PNE/AEROSE team near Praia, Cape Verde

Hello from the dusty sea, just off the coast of Praia, Cape Verde!  We just completed servicing the 11.5N, 23W PIRATA mooring. The hazy atmosphere is due to a recent Saharan dust storm for which the team is also investigating the chemistry and atmospheric microbiome.

The primary goal of the PIRATA Northeast Extension (PNE) project is to recover and redeploy the PNE moorings and to sample oceanic and atmospheric variables along the cruise track.  The purpose of the PNE moorings is to provide real-time data of the upper ocean temperature, salinity, current structure and heat fluxes between the ocean and atmosphere in the tropical Atlantic. These data are used for climate research and weather forecasting.

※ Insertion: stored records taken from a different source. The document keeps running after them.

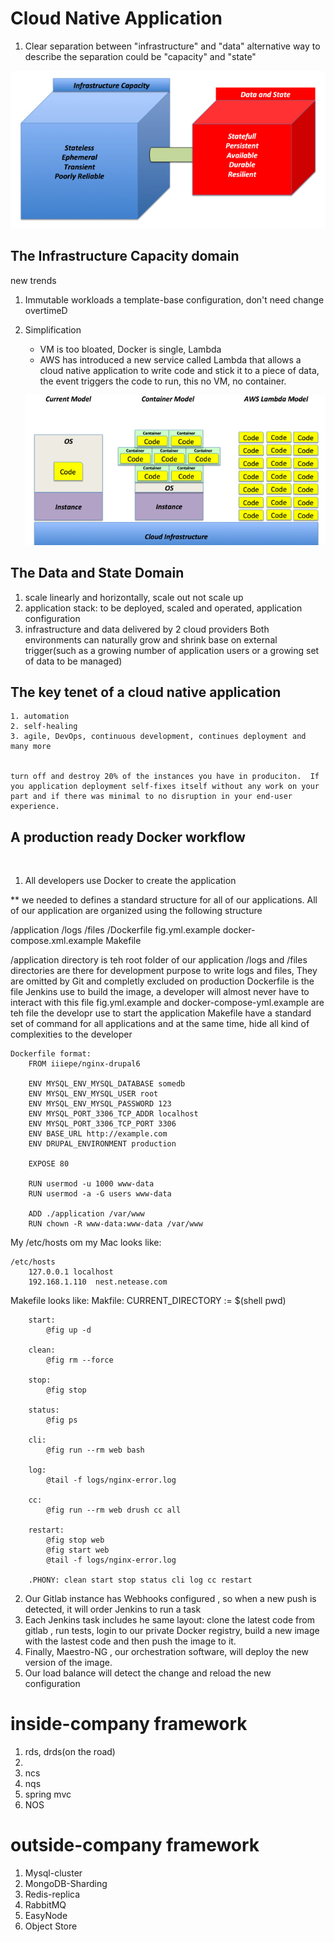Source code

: ---
---

# Cloud Native Application

1. Clear separation between "infrastructure" and "data"
   alternative way to describe the separation could be "capacity" and "state"


 ![Separation][image-1]


## The Infrastructure Capacity domain

new trends

1. Immutable workloads
	a template-base configuration, don't need change overtimeD
2. Simplification

	* VM is too bloated, Docker is single, Lambda
	* AWS has introduced a new service called Lambda that allows a cloud native application to write code and stick it to a piece of data, the event triggers the code to run, this no VM, no container. 

	![lambda][image-2]

## The Data and State Domain

1. scale linearly and horizontally, scale out not scale up
2. application stack: to be deployed, scaled and operated,  application configuration
3. infrastructure and data delivered by 2 cloud  providers
   Both environments can naturally grow and shrink base on external trigger(such as a growing number of application users or a growing set of data to be managed)


## The key tenet of a cloud native application

	1. automation
	2. self-healing
	3. agile, DevOps, continuous development, continues deployment and many more
	
	
	turn off and destroy 20% of the instances you have in produciton.  If you application deployment self-fixes itself without any work on your part and if there was minimal to no disruption in your end-user experience.

## A production ready Docker workflow
 
1.  All developers use Docker to create the application

\*\* we needed to defines a standard structure for all of our applications. All of our application are organized using the following structure

/application
/logs
/files
/Dockerfile
fig.yml.example
docker-compose.xml.example
Makefile

/application directory is teh root folder of our application
/logs and /files directories are there for development purpose to write logs and files, They are omitted by Git and completly excluded on production
Dockerfile is the file Jenkins use to build the image, a developer will almost never have to interact with this file
fig.yml.example and docker-compose-yml.example are teh file the developr use to start the application
Makefile have a standard set of command for all applications and at the same time, hide all kind of complexities to the developer

	Dockerfile format:
	    FROM iiiepe/nginx-drupal6
	
	    ENV MYSQL_ENV_MYSQL_DATABASE somedb
	    ENV MYSQL_ENV_MYSQL_USER root
	    ENV MYSQL_ENV_MYSQL_PASSWORD 123
	    ENV MYSQL_PORT_3306_TCP_ADDR localhost
	    ENV MYSQL_PORT_3306_TCP_PORT 3306
	    ENV BASE_URL http://example.com
	    ENV DRUPAL_ENVIRONMENT production
	
	    EXPOSE 80
	
	    RUN usermod -u 1000 www-data
	    RUN usermod -a -G users www-data
	
	    ADD ./application /var/www
	    RUN chown -R www-data:www-data /var/www

My /etc/hosts om my Mac looks like:

	/etc/hosts
	    127.0.0.1 localhost
	    192.168.1.110  nest.netease.com

Makefile looks  like:
	Makfile:
	    CURRENT_DIRECTORY := $(shell pwd)
	
	    start:
	        @fig up -d
	
	    clean:
	        @fig rm --force
	
	    stop:
	        @fig stop
	
	    status:
	        @fig ps
	
	    cli:
	        @fig run --rm web bash
	
	    log:
	        @tail -f logs/nginx-error.log
	
	    cc:
	        @fig run --rm web drush cc all
	
	    restart:
	        @fig stop web
	        @fig start web
	        @tail -f logs/nginx-error.log
	
	    .PHONY: clean start stop status cli log cc restart

2.  Our Gitlab instance has Webhooks configured , so when a new push is detected, it will order Jenkins to run a task
3.  Each Jenkins task includes he same layout: clone the latest code from gitlab , run tests, login to our private Docker registry, build a new image with      the lastest code and then push the image to it.
4.  Finally, Maestro-NG , our orchestration software, will deploy the new version of the image.
5.  Our load balance will detect the change  and  reload the new configuration





# inside-company framework

1. rds, drds(on the road)
2.
3. ncs
4. nqs
5. spring mvc
6. NOS

# outside-company framework

1. Mysql-cluster
2. MongoDB-Sharding
3. Redis-replica
4. RabbitMQ
5. EasyNode
6. Object Store

[image-1]:	./imgs/Cloud-Native-Applications-for-Dummies1.jpg "infrastructure and data separation"
[image-2]:	./imgs/Cloud-Native-Applications-for-Dummies2.jpg "lambda,code stick a piece of data"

Shipboard observations collected during the cruise, as well surface drifters and Argo and profiling floats deployed during this cruise, will provide an improved picture of seasonal-to-interannual oceanic and atmospheric variability in the tropical Atlantic. The PNE team included two student volunteers.

The Aerosols and Ocean Science Expeditions (AEROSE) constitute a longitudinal measurement-based study of the impacts and evolution mineral dust during long-range transport over the tropical Atlantic. During the 2019 cruise, a comprehensive suite of in situ, ground truth data were collected in the remote, tropical Atlantic Ocean for the purpose of validating satellite sensors and model forecasts under the conditions of the SAL, wind-blown mineral dust, and biomass burning outflows.  Another objective of this project is to test and evaluate decision support materials from the NUCAPS suite for scientific field campaigns.  In particular, these satellite data products will be used to strategically inform rawinsonde and ozonesonde deployments during the AEROSE 2019 campaign.  In fulfillment of a longstanding obligation to student training and the development of the future STEM workforce, the AEROSE team included five students, who assisted in all scientific endeavors.

This cruise brought together scientists from NOAA/AOML, HU/NCAS, NOAA/NESDIS, NOAA/PMEL, UMBC, VUU, and the Brazilian Navy.